* [INSTRUCTIONS TO FOLLOW]:
With pictures removed, the data below should be returned exactly.

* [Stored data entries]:

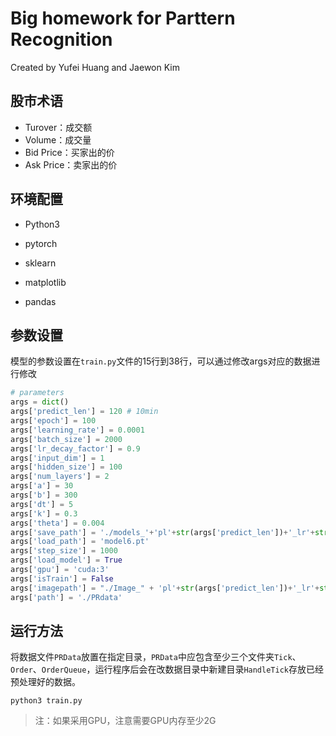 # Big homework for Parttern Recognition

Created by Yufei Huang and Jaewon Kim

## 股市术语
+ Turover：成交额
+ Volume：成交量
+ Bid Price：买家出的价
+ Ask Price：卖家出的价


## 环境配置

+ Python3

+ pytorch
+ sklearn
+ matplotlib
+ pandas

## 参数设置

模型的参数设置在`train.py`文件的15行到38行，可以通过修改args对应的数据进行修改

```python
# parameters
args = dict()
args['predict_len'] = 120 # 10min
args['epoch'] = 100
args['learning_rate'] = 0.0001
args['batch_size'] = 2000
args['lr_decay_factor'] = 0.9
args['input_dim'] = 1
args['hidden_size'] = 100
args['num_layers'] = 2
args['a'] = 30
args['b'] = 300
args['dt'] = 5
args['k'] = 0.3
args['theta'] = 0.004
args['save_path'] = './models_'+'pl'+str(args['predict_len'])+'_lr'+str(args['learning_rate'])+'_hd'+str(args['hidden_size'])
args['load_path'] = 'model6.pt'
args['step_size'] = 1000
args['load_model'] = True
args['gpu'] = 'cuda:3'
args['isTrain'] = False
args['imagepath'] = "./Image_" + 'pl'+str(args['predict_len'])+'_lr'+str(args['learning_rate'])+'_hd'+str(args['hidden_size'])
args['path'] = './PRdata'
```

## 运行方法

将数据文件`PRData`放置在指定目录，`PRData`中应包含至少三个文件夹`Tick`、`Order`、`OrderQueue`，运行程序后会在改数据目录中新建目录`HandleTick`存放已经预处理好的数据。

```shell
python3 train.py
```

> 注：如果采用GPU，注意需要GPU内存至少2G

* [THE COMPLETED TASK]:
 # Big homework for Parttern Recognition

Created by Yufei Huang and Jaewon Kim

## 股市术语
+ Turover：成交额
+ Volume：成交量
+ Bid Price：买家出的价
+ Ask Price：卖家出的价


## 环境配置

+ Python3

+ pytorch
+ sklearn
+ matplotlib
+ pandas

## 参数设置

模型的参数设置在`train.py`文件的15行到38行，可以通过修改args对应的数据进行修改

```python
# parameters
args = dict()
args['predict_len'] = 120 # 10min
args['epoch'] = 100
args['learning_rate'] = 0.0001
args['batch_size'] = 2000
args['lr_decay_factor'] = 0.9
args['input_dim'] = 1
args['hidden_size'] = 100
args['num_layers'] = 2
args['a'] = 30
args['b'] = 300
args['dt'] = 5
args['k'] = 0.3
args['theta'] = 0.004
args['save_path'] = './models_'+'pl'+str(args['predict_len'])+'_lr'+str(args['learning_rate'])+'_hd'+str(args['hidden_size'])
args['load_path'] = 'model6.pt'
args['step_size'] = 1000
args['load_model'] = True
args['gpu'] = 'cuda:3'
args['isTrain'] = False
args['imagepath'] = "./Image_" + 'pl'+str(args['predict_len'])+'_lr'+str(args['learning_rate'])+'_hd'+str(args['hidden_size'])
args['path'] = './PRdata'
```

## 运行方法

将数据文件`PRData`放置在指定目录，`PRData`中应包含至少三个文件夹`Tick`、`Order`、`OrderQueue`，运行程序后会在改数据目录中新建目录`HandleTick`存放已经预处理好的数据。

```shell
python3 train.py
```

> 注：如果采用GPU，注意需要GPU内存至少2G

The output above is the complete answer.